▶ _Exercise prompt_
Count the lines in the data below that include the word "begin", then state the total and nothing besides.

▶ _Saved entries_
▼
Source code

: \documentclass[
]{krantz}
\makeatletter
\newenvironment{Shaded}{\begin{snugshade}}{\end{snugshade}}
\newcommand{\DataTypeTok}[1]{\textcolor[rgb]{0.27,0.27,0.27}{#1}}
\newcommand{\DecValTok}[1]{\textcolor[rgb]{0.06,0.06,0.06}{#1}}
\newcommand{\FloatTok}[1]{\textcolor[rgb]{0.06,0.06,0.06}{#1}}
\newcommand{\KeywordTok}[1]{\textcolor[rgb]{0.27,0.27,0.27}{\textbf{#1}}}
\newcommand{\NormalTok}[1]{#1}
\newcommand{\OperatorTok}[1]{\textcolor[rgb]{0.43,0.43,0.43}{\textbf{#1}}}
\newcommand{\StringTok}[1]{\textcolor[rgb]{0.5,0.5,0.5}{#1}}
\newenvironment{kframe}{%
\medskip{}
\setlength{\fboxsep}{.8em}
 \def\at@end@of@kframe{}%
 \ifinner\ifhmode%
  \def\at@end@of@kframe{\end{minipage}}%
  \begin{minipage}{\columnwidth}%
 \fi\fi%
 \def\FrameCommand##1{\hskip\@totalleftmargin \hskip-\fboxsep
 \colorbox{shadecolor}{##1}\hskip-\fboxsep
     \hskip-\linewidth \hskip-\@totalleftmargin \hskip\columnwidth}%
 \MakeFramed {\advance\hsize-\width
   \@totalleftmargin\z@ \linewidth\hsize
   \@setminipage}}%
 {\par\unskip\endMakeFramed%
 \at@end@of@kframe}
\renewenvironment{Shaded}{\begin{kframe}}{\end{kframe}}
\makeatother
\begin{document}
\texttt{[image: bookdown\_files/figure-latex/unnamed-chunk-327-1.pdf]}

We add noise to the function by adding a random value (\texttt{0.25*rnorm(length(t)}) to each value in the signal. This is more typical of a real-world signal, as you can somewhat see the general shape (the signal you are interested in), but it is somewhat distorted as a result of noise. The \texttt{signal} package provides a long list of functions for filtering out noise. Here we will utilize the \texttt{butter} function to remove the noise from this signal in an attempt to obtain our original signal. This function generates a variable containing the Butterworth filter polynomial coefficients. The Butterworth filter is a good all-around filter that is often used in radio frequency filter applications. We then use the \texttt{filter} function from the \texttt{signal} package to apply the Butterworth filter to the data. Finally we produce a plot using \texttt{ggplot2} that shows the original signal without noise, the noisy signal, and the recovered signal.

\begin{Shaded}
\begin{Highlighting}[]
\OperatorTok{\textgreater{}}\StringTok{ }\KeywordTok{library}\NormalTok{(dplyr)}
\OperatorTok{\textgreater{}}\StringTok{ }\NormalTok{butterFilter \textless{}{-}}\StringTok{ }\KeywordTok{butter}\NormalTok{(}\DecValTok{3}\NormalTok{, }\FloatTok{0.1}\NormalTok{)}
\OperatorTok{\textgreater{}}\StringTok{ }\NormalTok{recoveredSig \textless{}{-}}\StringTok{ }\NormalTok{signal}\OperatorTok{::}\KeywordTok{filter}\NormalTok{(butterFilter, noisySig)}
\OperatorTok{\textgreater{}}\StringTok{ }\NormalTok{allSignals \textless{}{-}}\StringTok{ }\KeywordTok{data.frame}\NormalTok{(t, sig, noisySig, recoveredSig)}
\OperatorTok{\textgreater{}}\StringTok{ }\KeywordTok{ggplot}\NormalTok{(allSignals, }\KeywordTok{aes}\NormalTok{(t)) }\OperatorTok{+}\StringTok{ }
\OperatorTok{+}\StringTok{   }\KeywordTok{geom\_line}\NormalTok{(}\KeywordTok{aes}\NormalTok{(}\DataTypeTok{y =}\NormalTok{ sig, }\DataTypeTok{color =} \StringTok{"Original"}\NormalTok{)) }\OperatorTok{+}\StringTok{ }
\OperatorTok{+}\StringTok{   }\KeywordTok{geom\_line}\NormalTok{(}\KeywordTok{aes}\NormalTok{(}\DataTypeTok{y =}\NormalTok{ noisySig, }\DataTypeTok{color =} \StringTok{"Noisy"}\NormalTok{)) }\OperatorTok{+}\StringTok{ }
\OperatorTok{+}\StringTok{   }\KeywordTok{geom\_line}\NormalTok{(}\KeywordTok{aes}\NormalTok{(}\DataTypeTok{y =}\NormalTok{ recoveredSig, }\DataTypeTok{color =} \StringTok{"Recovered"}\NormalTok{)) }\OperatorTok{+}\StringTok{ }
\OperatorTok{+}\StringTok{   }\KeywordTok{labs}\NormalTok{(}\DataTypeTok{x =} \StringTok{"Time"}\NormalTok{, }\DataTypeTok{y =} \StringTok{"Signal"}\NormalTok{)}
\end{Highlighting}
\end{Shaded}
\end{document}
▲
▶ _Task answer_
6